**EXERCISE OBJECTIVE:** In the listing below, print exactly the lines between the line holding "The service selects" and the line holding "The server SHALL", inclusive, and no more.

━━━━━ INPUT FOR THIS TASK

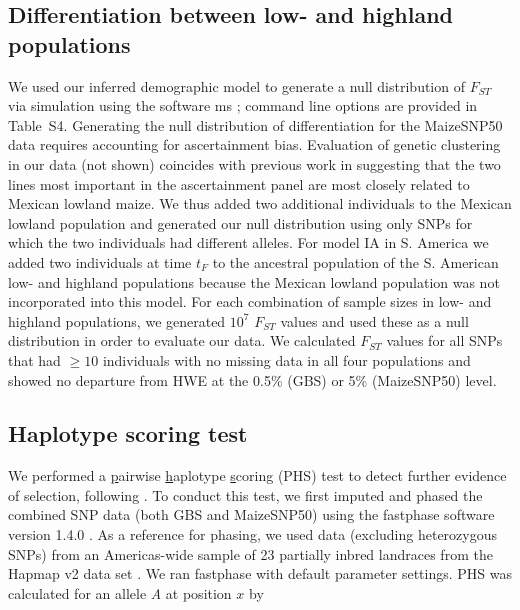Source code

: \subsection*{Differentiation between low- and highland populations}
We used our inferred demographic model to generate a null distribution of $F_{ST}$ via simulation using the software {\sf ms} \cite[]{Hudson_2002_11847089}; command line options are provided in Table~S4.  
Generating the null distribution of differentiation for the MaizeSNP50 data requires accounting for ascertainment bias. 
Evaluation of genetic clustering in our data (not shown) coincides with previous work \cite[]{Hufford_2012_22660546} in suggesting that the two lines most important in the ascertainment panel are most closely related to Mexican lowland maize.  
We thus added two additional individuals to the Mexican lowland population and generated our null distribution using only SNPs for which the two individuals had different alleles. For model IA in S. America we added two individuals at time $t_F$ to the ancestral population of the S. American low- and highland populations because the Mexican lowland population was not incorporated into this model. 
For each combination of sample sizes in low- and highland populations, we generated $10^7$ $F_{ST}$ values and used these as a null distribution in order to evaluate our data.   
We calculated $F_{ST}$ values for all SNPs that had $\geq10$ individuals with no missing data in all four populations and showed no departure from HWE at the 0.5\% (GBS) or 5\% (MaizeSNP50) level. 

\subsection*{Haplotype scoring test}
We performed a \underline{p}airwise \underline{h}aplotype \underline{s}coring (PHS) test to detect further evidence of selection, following \cite{Toomajian_2006_16623598}.  
To conduct this test, we first imputed and phased the combined SNP data (both GBS and MaizeSNP50) using the {\sf fastphase} software version 1.4.0 \cite[]{Scheet_2006_16532393}.  
As a reference for phasing, we used data (excluding heterozygous SNPs) from an Americas-wide sample of 23 partially inbred landraces from the Hapmap v2 data set  \cite[]{Chia_2012_22660545}.  
We ran {\sf fastphase}  with default parameter settings.  
PHS was calculated for an allele \emph{A} at position $x$ by

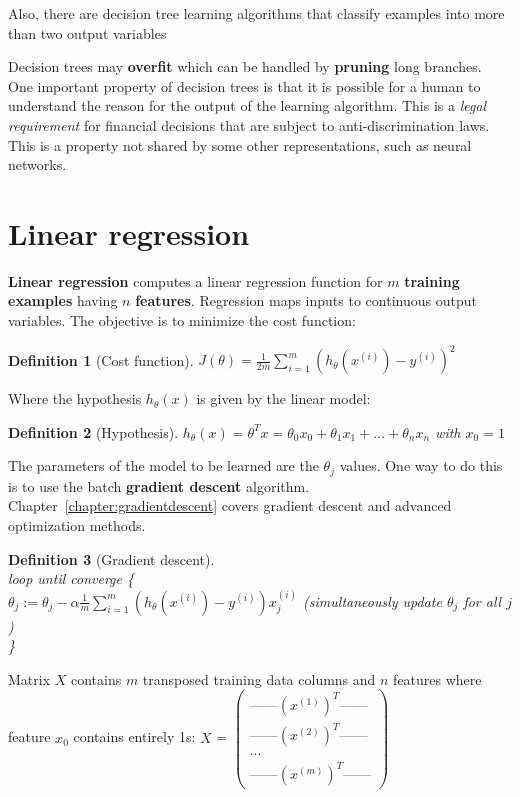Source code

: \documentclass{report}
\newtheorem{definition}{Definition}[section]
\begin{document}
Also, there are decision tree learning algorithms that classify examples into more than two output variables

Decision trees may {\bf overfit} which can be handled by {\bf pruning} long branches. \\
One important property of decision trees is that it is possible for a human to understand the reason for the output of the learning algorithm. This is a {\em legal requirement} for financial decisions that are subject to anti-discrimination laws. This is a property not shared by some other representations, such as neural networks.



\section{Linear regression}
{\bf Linear regression} computes a linear regression function for $m$ {\bf training examples} having $n$ {\bf features}.
Regression maps inputs to continuous output variables.
The objective is to minimize the cost function:
\begin{definition}[Cost function]
$J(\theta) = \frac{1}{2m}\sum_{i=1}^m(h_\theta(x^{(i)})-y^{(i)})^2$
\end{definition}

Where the hypothesis $h_\theta(x)$ is given by the linear model:
\begin{definition}[Hypothesis]
$h_\theta(x) = \theta^{T}x = \theta_0 x_0 + \theta_1 x_1 + ... + \theta_n x_n$ with $x_0 = 1$
\end{definition}

The parameters of the model to be learned are the $\theta_j$ values. One way to do this is to use the batch {\bf gradient descent} algorithm.
Chapter~\ref{chapter:gradientdescent} covers gradient descent and advanced optimization methods.

\begin{definition}[Gradient descent] ~\\
loop until converge \{ \\
$\theta_j := \theta_j - \alpha \frac{1}{m}\sum_{i=1}^m(h_\theta(x^{(i)})-y^{(i)})x_j^{(i)}$ (simultaneously update $\theta_j$ for all $j$) \\
\}
\end{definition}

Matrix $X$ contains $m$ transposed training data columns and $n$ features where feature $x_0$ contains entirely 1s:
$X$ = $\begin{pmatrix}
\mbox{------} (x^{(1)})^T \mbox{------} \\
\mbox{------} (x^{(2)})^T \mbox{------} \\
... \\
\mbox{------} (x^{(m)})^T \mbox{------}
\end{pmatrix}$
\end{document}

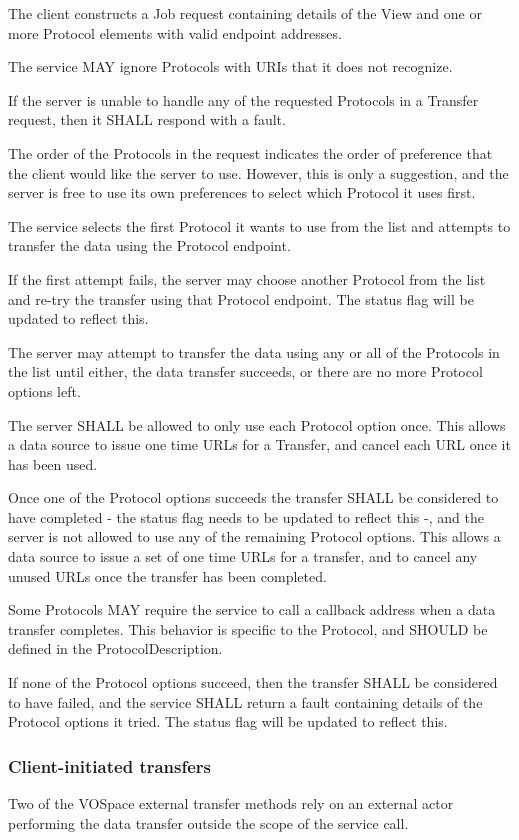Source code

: \documentclass[11pt,a4paper]{ivoa}
\begin{document}
The client constructs a Job request containing details of the View and one or more Protocol elements with valid endpoint addresses.

The service MAY ignore Protocols with URIs that it does not recognize.

If the server is unable to handle any of the requested Protocols in a Transfer request, then it SHALL respond with a fault.

The order of the Protocols in the request indicates the order of preference that the client would like the server to use. However, this is only a suggestion, and the server is free to use its own preferences to select which Protocol it uses first.

The service selects the first Protocol it wants to use from the list and attempts to transfer the data using the Protocol endpoint.

If the first attempt fails, the server may choose another Protocol from the list and re-try the transfer using that Protocol endpoint. The status flag will be updated to reflect this.

The server may attempt to transfer the data using any or all of the Protocols in the list until either, the data transfer succeeds, or there are no more Protocol options left.

The server SHALL be allowed to only use each Protocol option once. This allows a data source to issue one time URLs for a Transfer, and cancel each URL once it has been used.

Once one of the Protocol options succeeds the transfer SHALL be considered to have completed - the status flag needs to be updated to reflect this -, and the server is not allowed to use any of the remaining Protocol options. This allows a data source to issue a set of one time URLs for a transfer, and to cancel any unused URLs once the transfer has been completed.

Some Protocols MAY require the service to call a callback address when a data transfer completes. This behavior is specific to the Protocol, and SHOULD be defined in the ProtocolDescription.

If none of the Protocol options succeed, then the transfer SHALL be considered to have failed, and the service SHALL return a fault containing details of the Protocol options it tried. The status flag will be updated to reflect this.

\subsubsection{Client-initiated transfers}
\label{subsubsec:client-initiated transfers}
Two of the VOSpace external transfer methods rely on an external actor performing the data transfer outside the scope of the service call.
\end{document}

━━━━━━━━━━

**ANSWER TO THE EXERCISE:**
The service selects the first Protocol it wants to use from the list and attempts to transfer the data using the Protocol endpoint.

If the first attempt fails, the server may choose another Protocol from the list and re-try the transfer using that Protocol endpoint. The status flag will be updated to reflect this.

The server may attempt to transfer the data using any or all of the Protocols in the list until either, the data transfer succeeds, or there are no more Protocol options left.

The server SHALL be allowed to only use each Protocol option once. This allows a data source to issue one time URLs for a Transfer, and cancel each URL once it has been used.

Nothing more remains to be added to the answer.